• Excerpts from a dataset:
###

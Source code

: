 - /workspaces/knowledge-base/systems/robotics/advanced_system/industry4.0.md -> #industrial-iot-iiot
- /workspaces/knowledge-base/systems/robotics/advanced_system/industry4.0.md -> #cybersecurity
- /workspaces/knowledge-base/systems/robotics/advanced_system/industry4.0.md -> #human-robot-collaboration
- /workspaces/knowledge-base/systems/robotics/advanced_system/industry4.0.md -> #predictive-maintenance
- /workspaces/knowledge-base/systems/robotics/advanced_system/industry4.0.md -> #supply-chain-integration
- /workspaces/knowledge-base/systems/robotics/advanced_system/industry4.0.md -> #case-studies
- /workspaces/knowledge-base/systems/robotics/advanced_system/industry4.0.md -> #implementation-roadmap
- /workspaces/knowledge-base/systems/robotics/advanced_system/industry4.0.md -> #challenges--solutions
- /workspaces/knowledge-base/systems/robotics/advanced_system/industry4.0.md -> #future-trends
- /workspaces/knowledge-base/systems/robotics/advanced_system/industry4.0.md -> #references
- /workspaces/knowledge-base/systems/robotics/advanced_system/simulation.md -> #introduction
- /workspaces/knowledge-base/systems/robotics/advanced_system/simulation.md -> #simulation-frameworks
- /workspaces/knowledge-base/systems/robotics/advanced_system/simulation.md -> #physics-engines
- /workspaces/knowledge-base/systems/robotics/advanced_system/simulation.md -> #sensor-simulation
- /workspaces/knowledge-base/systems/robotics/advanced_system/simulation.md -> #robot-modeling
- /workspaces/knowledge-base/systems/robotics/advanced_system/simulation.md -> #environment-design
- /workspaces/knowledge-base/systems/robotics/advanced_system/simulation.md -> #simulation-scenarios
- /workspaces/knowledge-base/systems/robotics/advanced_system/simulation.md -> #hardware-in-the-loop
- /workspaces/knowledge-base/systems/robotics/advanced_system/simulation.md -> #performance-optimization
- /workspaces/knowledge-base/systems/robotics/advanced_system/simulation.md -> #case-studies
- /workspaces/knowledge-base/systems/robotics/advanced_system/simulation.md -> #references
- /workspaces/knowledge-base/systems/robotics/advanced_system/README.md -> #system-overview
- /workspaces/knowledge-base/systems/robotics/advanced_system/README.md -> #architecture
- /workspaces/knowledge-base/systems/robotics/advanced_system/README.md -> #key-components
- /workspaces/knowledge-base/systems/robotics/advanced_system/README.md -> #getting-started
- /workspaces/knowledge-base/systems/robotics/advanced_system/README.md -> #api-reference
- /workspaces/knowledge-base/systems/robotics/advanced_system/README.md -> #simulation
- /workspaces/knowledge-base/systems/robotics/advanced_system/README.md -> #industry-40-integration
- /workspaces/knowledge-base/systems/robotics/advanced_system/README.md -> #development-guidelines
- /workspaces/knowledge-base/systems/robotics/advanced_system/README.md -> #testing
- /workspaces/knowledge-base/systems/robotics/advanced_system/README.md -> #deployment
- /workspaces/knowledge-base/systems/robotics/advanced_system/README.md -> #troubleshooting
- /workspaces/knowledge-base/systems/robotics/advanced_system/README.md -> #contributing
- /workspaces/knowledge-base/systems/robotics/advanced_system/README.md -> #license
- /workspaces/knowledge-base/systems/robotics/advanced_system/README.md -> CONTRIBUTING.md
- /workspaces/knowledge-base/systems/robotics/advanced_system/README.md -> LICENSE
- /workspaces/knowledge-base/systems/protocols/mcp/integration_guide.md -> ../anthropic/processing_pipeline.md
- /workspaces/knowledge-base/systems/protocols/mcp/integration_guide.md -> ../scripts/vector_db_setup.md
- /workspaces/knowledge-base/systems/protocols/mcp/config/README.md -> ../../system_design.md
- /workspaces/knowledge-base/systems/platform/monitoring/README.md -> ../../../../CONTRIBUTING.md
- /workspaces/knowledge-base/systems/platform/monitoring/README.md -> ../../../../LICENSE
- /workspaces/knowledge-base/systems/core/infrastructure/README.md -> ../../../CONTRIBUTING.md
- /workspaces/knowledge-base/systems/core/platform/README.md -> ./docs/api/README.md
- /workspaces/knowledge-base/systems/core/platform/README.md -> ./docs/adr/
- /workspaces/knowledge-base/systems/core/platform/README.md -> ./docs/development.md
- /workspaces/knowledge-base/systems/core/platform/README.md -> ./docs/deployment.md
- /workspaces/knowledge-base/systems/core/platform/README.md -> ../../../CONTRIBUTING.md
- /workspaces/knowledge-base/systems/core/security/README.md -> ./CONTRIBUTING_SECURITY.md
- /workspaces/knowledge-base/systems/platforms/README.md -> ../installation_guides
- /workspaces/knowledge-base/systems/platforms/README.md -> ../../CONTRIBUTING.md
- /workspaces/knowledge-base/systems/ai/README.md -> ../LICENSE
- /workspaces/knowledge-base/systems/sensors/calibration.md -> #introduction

###

• Directions for this task:
The total wanted is the number of lines in the entries above that contain "monitoring". Give it alone.

• Result below:
2